L'IDATE (et ses commanditaires) propose un scénario alternatif, plus lent, qui éviterait une surchauffe de l'industrie, comme le relève Le Moniteur. Au prix de « 5% des prises en zones très denses et AMII prévues non déployées fin 2022 et 10% des prises RIP prévues non déployées fin 2022 ». L'IDATE relève d'ailleurs que l'objectif de 4 millions de prises supplémentaires cette année est mal parti, avec seulement 660 000 prises ajoutées au premier trimestre.
Des réseaux publics toujours minoritaires
Le rapport fournit peu de détails pour les réseaux d'initiative publique, le cœur d'activité de l'ex-Firip. Tout juste est-il indiqué qu'en 2017, ces réseaux de collectivités ont couvert 7 % des lignes possibles dans leurs zones (contre 75 % en zones très denses et 31 % en zones moins denses). L'an dernier, l'observatoire révélait que la pose de fibre dans les zones rurales en 2016 était légèrement plus lente qu'espérée.
À partir des données de déploiement de l'Arcep, on peut effectivement constater que l'initiative publique reste la portion congrue du FTTH. L'accélération est tout de même importante l'an dernier. Du premier trimestre 2016 au premier trimestre 2017, 263 000 lignes raccordables avaient été déployées (pour un total de 862 000). De mars 2017 à mars 2018, 477 000 de ces lignes ont été ajoutées, en totalisant 1,3 million.
Sur la même période, 2,7 millions de lignes avaient été ajoutées au total, dont 1,7 million en zones moins denses (AMII) et 597 000 en zones très denses. Pour un total de 10,9 millions sur tout le pays.
Il reste que les opérateurs nationaux semblent avoir calmé leurs attaques contre les réseaux publics. Une situation aidée par la création d'un AMEL, qui leur permettra de récupérer certaines communes des réseaux publics, pour les déployer eux-mêmes. Avec la perspective d'un possible avantage commercial face aux futurs prospects.
L'investissement global reste stable
Selon les chiffres de l'IDATE, couvrir le pays en très haut débit d'ici 2022 coûtera toujours environ 20 milliards d'euros. D'un côté, 7 milliards d'euros d'investissement pour les zones privées, de l'autre, 13 milliards dans les zones d'initiative publique. Un financement des RIP d'abord essentiellement public, qui est désormais à moitié assuré par des financements privés, selon les estimations de l'IDATE (données Agence du numérique).
Pour le moment, 11 millions de prises ont été contractualisées et financées dans les réseaux publics, sur un total de 16,9 millions.
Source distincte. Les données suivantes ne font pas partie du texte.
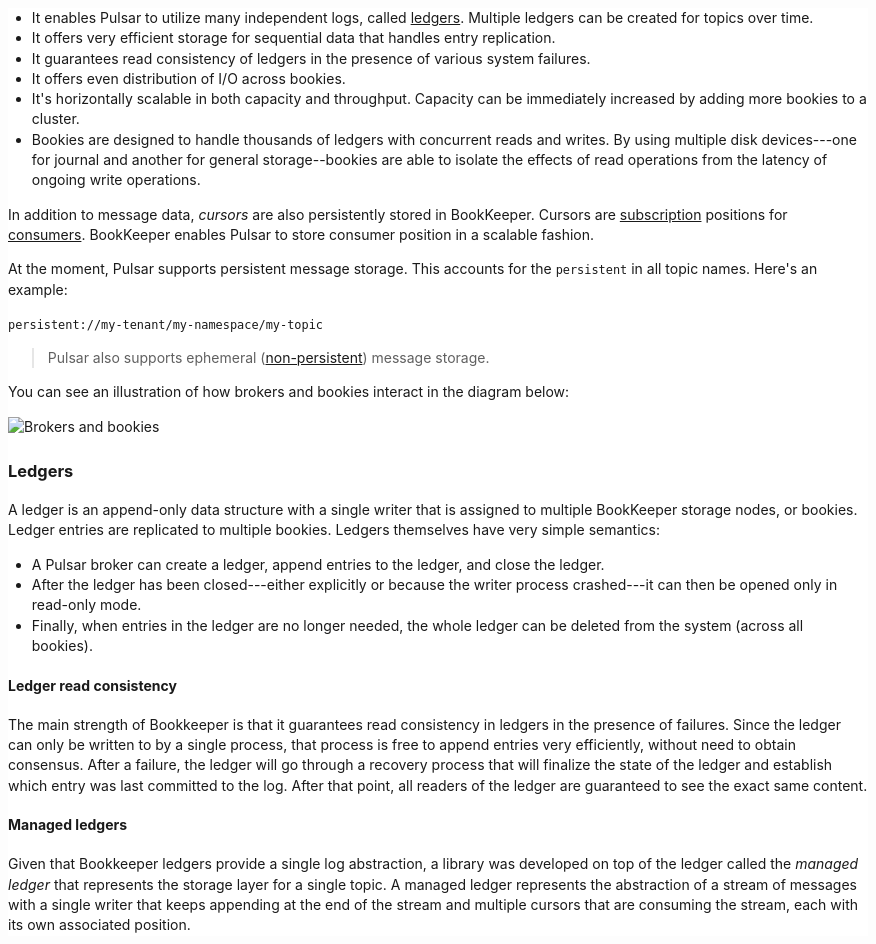 * It enables Pulsar to utilize many independent logs, called [ledgers](#ledgers). Multiple ledgers can be created for topics over time.
* It offers very efficient storage for sequential data that handles entry replication.
* It guarantees read consistency of ledgers in the presence of various system failures.
* It offers even distribution of I/O across bookies.
* It's horizontally scalable in both capacity and throughput. Capacity can be immediately increased by adding more bookies to a cluster.
* Bookies are designed to handle thousands of ledgers with concurrent reads and writes. By using multiple disk devices---one for journal and another for general storage--bookies are able to isolate the effects of read operations from the latency of ongoing write operations.

In addition to message data, *cursors* are also persistently stored in BookKeeper. Cursors are [subscription](reference-terminology.md#subscription) positions for [consumers](reference-terminology.md#consumer). BookKeeper enables Pulsar to store consumer position in a scalable fashion.

At the moment, Pulsar supports persistent message storage. This accounts for the `persistent` in all topic names. Here's an example:

```http
persistent://my-tenant/my-namespace/my-topic
```

> Pulsar also supports ephemeral ([non-persistent](concepts-messaging.md#non-persistent-topics)) message storage.


You can see an illustration of how brokers and bookies interact in the diagram below:

![Brokers and bookies](assets/broker-bookie.png)


### Ledgers

A ledger is an append-only data structure with a single writer that is assigned to multiple BookKeeper storage nodes, or bookies. Ledger entries are replicated to multiple bookies. Ledgers themselves have very simple semantics:

* A Pulsar broker can create a ledger, append entries to the ledger, and close the ledger.
* After the ledger has been closed---either explicitly or because the writer process crashed---it can then be opened only in read-only mode.
* Finally, when entries in the ledger are no longer needed, the whole ledger can be deleted from the system (across all bookies).

#### Ledger read consistency

The main strength of Bookkeeper is that it guarantees read consistency in ledgers in the presence of failures. Since the ledger can only be written to by a single process, that process is free to append entries very efficiently, without need to obtain consensus. After a failure, the ledger will go through a recovery process that will finalize the state of the ledger and establish which entry was last committed to the log. After that point, all readers of the ledger are guaranteed to see the exact same content.

#### Managed ledgers

Given that Bookkeeper ledgers provide a single log abstraction, a library was developed on top of the ledger called the *managed ledger* that represents the storage layer for a single topic. A managed ledger represents the abstraction of a stream of messages with a single writer that keeps appending at the end of the stream and multiple cursors that are consuming the stream, each with its own associated position.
Comme indiqué précédemment, les 5,9 millions restantes seront à traiter après 2022. Les subventions publiques de ces réseaux, par l'État, reste toujours marqué à 3 milliards, dont 300 millions utilisables « immédiatement ». Quand bien même une partie de l'enveloppe initiale (de 3,3 milliards d'euros) va désormais à la couverture mobile, qui n'était pas prévue il y a encore quelques années.
Les réseaux d'initiative publique peinent toujours à se commercialiser, même si de plus en plus de fournisseurs d'accès Internet (FAI) nationaux signent avec les opérateurs de ces RIP. Ces derniers jours, SFR avec Axione (filiale de Bouygues) et Covage. En attendant, le besoin de meilleurs débits et l'activisme des petits opérateurs déjà présents permettent aux réseaux publics d'afficher un chiffre encourageant : 5,3 ventes d'abonnement par mois pour 1 000 lignes déployées sur ces réseaux, contre 3,9 pour les privés.
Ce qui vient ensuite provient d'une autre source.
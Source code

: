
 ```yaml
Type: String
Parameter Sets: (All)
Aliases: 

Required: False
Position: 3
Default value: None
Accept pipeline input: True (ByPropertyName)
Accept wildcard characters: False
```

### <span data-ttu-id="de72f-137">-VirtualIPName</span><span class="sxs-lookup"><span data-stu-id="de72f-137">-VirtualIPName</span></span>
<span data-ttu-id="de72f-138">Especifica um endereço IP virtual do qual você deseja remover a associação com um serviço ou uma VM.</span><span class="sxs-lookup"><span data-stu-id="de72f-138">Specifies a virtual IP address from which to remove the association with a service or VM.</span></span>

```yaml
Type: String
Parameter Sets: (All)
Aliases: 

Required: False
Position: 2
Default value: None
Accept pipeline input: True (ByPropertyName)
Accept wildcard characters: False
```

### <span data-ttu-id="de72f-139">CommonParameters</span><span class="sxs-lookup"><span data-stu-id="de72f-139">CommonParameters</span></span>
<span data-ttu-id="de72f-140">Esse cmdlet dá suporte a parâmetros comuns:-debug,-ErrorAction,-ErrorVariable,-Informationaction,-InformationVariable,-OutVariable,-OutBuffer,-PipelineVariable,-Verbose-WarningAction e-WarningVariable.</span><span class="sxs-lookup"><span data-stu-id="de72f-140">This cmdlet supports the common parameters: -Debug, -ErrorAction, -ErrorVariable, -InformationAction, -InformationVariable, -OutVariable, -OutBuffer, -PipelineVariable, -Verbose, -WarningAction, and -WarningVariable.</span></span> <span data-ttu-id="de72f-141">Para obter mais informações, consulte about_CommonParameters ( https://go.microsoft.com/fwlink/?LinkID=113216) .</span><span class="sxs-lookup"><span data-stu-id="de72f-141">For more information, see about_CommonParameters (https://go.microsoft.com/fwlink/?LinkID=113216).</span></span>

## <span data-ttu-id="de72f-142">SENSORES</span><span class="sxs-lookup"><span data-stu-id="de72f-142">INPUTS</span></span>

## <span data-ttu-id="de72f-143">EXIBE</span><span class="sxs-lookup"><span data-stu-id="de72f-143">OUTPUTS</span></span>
L'observatoire reprend enfin les résultats d'une enquête de l'Avicca sur les territoires connectés, la nouvelle marotte d'InfraNum. Selon le rapport, 40 % des collectivités déclarent avoir une démarche « smart », 35 % en lancer une dans l'année et 25 % ne pas en avoir dans les cartons. Dans un bel élan sécuritaire, 25 % des projets « smart » concernent la vidéosurveillance, à égalité avec « l'éducation 3.0 ».
Les doutes de l'après-2022
Fin mai, l'Avicca organisait d'ailleurs son colloque biannuel. L'occasion pour l'association de collectivités de marteler ses craintes pour les déploiements restants après la fin du plan France THD, le 31 décembre 2022. Pour le moment, le gouvernement n'a pas fourni de garantie aux collectivités, qui demandent des assurances. D'autant que le mix technologique (entre fibre, VDSL, 4G fixe...) reste à affiner, malgré la promesse de la société du Gigabit (en fibre) en 2025.
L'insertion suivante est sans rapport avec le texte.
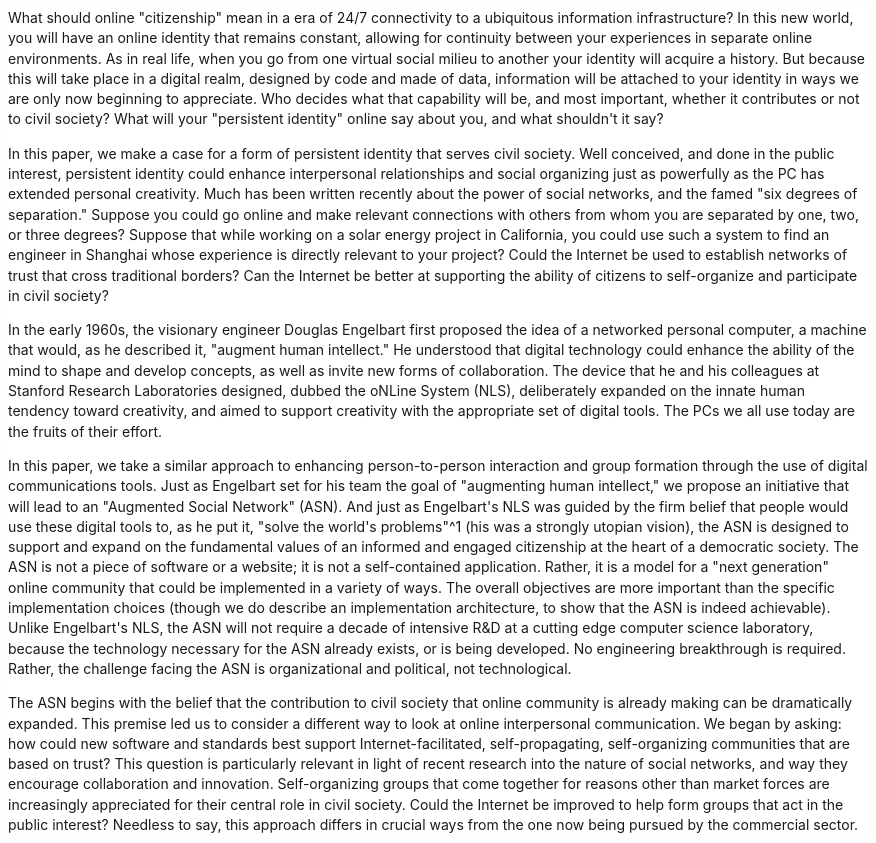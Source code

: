 What should online "citizenship" mean in a era of 24/7 connectivity to a ubiquitous information infrastructure? In this new world, you will have an online identity that remains constant, allowing for continuity between your experiences in separate online environments. As in real life, when you go from one virtual social milieu to another your identity will acquire a history. But because this will take place in a digital realm, designed by code and made of data, information will be attached to your identity in ways we are only now beginning to appreciate. Who decides what that capability will be, and most important, whether it contributes or not to civil society? What will your "persistent identity" online say about you, and what shouldn't it say?

In this paper, we make a case for a form of persistent identity that serves civil society. Well conceived, and done in the public interest, persistent identity could enhance interpersonal relationships and social organizing just as powerfully as the PC has extended personal creativity. Much has been written recently about the power of social networks, and the famed "six degrees of separation." Suppose you could go online and make relevant connections with others from whom you are separated by one, two, or three degrees? Suppose that while working on a solar energy project in California, you could use such a system to find an engineer in Shanghai whose experience is directly relevant to your project? Could the Internet be used to establish networks of trust that cross traditional borders? Can the Internet be better at supporting the ability of citizens to self-organize and participate in civil society?

In the early 1960s, the visionary engineer Douglas Engelbart first proposed the idea of a networked personal computer, a machine that would, as he described it, "augment human intellect." He understood that digital technology could enhance the ability of the mind to shape and develop concepts, as well as invite new forms of collaboration. The device that he and his colleagues at Stanford Research Laboratories designed, dubbed the oNLine System (NLS), deliberately expanded on the innate human tendency toward creativity, and aimed to support creativity with the appropriate set of digital tools. The PCs we all use today are the fruits of their effort.

In this paper, we take a similar approach to enhancing person-to-person interaction and group formation through the use of digital communications tools. Just as Engelbart set for his team the goal of "augmenting human intellect," we propose an initiative that will lead to an "Augmented Social Network" (ASN). And just as Engelbart's NLS was guided by the firm belief that people would use these digital tools to, as he put it, "solve the world's problems"^1 (his was a strongly utopian vision), the ASN is designed to support and expand on the fundamental values of an informed and engaged citizenship at the heart of a democratic society. The ASN is not a piece of software or a website; it is not a self-contained application. Rather, it is a model for a "next generation" online community that could be implemented in a variety of ways. The overall objectives are more important than the specific implementation choices (though we do describe an implementation architecture, to show that the ASN is indeed achievable). Unlike Engelbart's NLS, the ASN will not require a decade of intensive R&D at a cutting edge computer science laboratory, because the technology necessary for the ASN already exists, or is being developed. No engineering breakthrough is required. Rather, the challenge facing the ASN is organizational and political, not technological.

The ASN begins with the belief that the contribution to civil society that online community is already making can be dramatically expanded. This premise led us to consider a different way to look at online interpersonal communication. We began by asking: how could new software and standards best support Internet-facilitated, self-propagating, self-organizing communities that are based on trust? This question is particularly relevant in light of recent research into the nature of social networks, and way they encourage collaboration and innovation. Self-organizing groups that come together for reasons other than market forces are increasingly appreciated for their central role in civil society. Could the Internet be improved to help form groups that act in the public interest? Needless to say, this approach differs in crucial ways from the one now being pursued by the commercial sector.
Pour l'Avicca, la suspension du guichet France THD à l'Agence du numérique et l'absence d'engagement sur la suite n'encourageraient pas les réseaux publics à accélérer les déploiements, faute de savoir à quoi s'attendre dans quatre ans. Une inquiétude à laquelle l'observatoire fait écho : « quelle enveloppe supplémentaire de l’État pour sécuriser l’arrivée de la fibre pour tous en complément des AMEL et pour rentrer dans la Gibabit Society ? ».
Pour les industriels, la question est légèrement différente. La filière cherche en partie son avenir à l'étranger, face à la perspective de voir leur activité française fortement décroitre d'ici 10 à 15 ans. 35 % ont concrètement exporté, contre 16 % en 2013 (avec une baisse vers 10 % en 2014 et 2015).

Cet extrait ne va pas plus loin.